• Work to be completed
Filter the entries beneath this task, copying only the lines that hold the word "IgnoreCase".

• Information
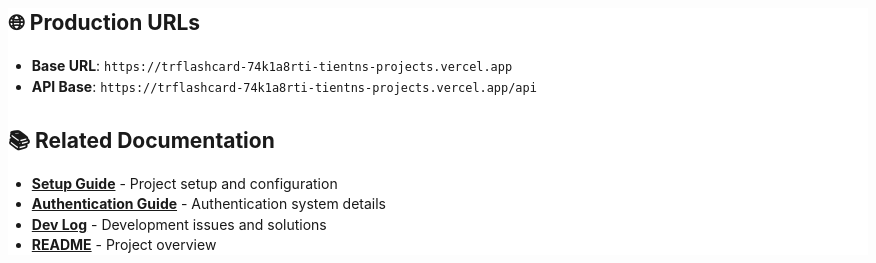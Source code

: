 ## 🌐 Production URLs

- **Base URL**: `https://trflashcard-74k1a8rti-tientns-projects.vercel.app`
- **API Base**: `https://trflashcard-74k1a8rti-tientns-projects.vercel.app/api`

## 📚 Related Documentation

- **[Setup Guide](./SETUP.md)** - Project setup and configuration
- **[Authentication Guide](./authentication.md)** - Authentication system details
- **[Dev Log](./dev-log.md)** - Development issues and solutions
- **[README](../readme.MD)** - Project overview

...

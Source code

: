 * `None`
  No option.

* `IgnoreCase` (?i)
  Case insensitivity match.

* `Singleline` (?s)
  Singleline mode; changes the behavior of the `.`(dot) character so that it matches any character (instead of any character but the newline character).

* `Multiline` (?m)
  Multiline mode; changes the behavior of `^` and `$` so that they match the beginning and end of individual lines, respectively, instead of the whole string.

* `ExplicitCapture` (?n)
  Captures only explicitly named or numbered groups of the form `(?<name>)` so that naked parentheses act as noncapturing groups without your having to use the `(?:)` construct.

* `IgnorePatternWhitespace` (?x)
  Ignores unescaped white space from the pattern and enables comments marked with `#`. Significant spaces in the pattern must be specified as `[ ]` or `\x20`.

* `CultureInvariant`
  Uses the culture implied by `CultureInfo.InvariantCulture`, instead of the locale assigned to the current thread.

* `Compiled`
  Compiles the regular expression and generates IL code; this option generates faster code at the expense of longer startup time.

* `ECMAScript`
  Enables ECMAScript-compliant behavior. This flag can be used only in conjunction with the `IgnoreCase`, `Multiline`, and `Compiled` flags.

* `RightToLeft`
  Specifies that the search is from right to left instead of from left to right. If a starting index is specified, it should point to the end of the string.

• Response
* `IgnoreCase` (?i)
  Enables ECMAScript-compliant behavior. This flag can be used only in conjunction with the `IgnoreCase`, `Multiline`, and `Compiled` flags.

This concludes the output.